The Pokémon Company has announced that it will be purchasing the North American card-printing company 'Millennium Print Group' for an undisclosed sum.
The printing company has already been producing and packing cards for the Pokémon Trading Card Game since 2015 after partnering up with The Pokémon Company. The move will not have a major affect on Millennium's day-to-day productions, with the company still operating as a separate entity; The Pokémon Company will instead be providing "investment and industry expertise" while assisting Millennium in expanding its capabilities and infrastructure.
Kenji Okubo, President of The Pokémon Company, had this to say:
"The talented team at Millennium Print Group has been an important partner to The Pokemon Company International for many years, helping us bring the Pokemon Trading Card Game to our fans with the quality they expect. By joining forces in a more meaningful way, our goal is to enhance the ways our organizations work together and continue to bring the highest quality Pokemon TCG products to market. Simultaneously, we aim to develop Millennium into an even better, bigger, state-of-the-art version of their already exceptional organization, benefiting not just Pokemon, but all of their customers."
Hopefully this move will at least ensure that Pokémon cards will be more readily available going forwards. Just recently, a man was sentenced to 3 years in prison for spending COVID-19 relief money on a rare Pokémon card.
What do you make of this move by The Pokémon Company? Let us know with a comment.
[source thegamer.com]
Comments 18
Was always on the cards.
@Franklin You win the comments section today
Can they also buy the rights for Pokemon movie 4,5,6,7 from Miramax so that they can finally be released in HD without people having to pay $100+ for the limited time Blu-ray release, since Miramax continually refuse to release them in HD after that for some reason.
Considering the fact that they were the main Pokemon card manufacturer in the west anyway, how much will this actually affect Pokemon card stock? It will naturally go up thanks to more hands-on funding but unless they create more printing locations, I don't see the current issues going away anytime soon.

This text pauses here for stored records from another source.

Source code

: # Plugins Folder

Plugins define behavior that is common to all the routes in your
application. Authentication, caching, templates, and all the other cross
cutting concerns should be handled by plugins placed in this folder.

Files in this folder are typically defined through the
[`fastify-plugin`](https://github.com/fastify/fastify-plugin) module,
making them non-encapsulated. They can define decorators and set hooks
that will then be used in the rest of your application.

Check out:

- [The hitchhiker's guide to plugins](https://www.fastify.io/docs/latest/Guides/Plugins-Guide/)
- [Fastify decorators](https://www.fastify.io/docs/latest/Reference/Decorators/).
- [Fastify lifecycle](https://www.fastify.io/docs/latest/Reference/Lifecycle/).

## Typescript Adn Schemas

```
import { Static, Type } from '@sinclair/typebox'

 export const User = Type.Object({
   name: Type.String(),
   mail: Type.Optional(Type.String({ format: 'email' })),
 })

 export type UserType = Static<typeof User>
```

he says as he adds a Pikachu V Box to cart.
The problem is due to a cardboard shortage... so it'll not change anything in that regard
@Dragonite89 I think Lionsgate is the current owners of those actually, they just got them recently. So there's a bit of hope they might do better.
EDIT: Nm, it was when Lionsgate acquired them that the HD versions stopped being printed welp.
@Fizza It's not nessecarily meant to fix those specific problems. There are advantages to having control over a bigger part of the supply chain, and if nothing else, probably a monetary value.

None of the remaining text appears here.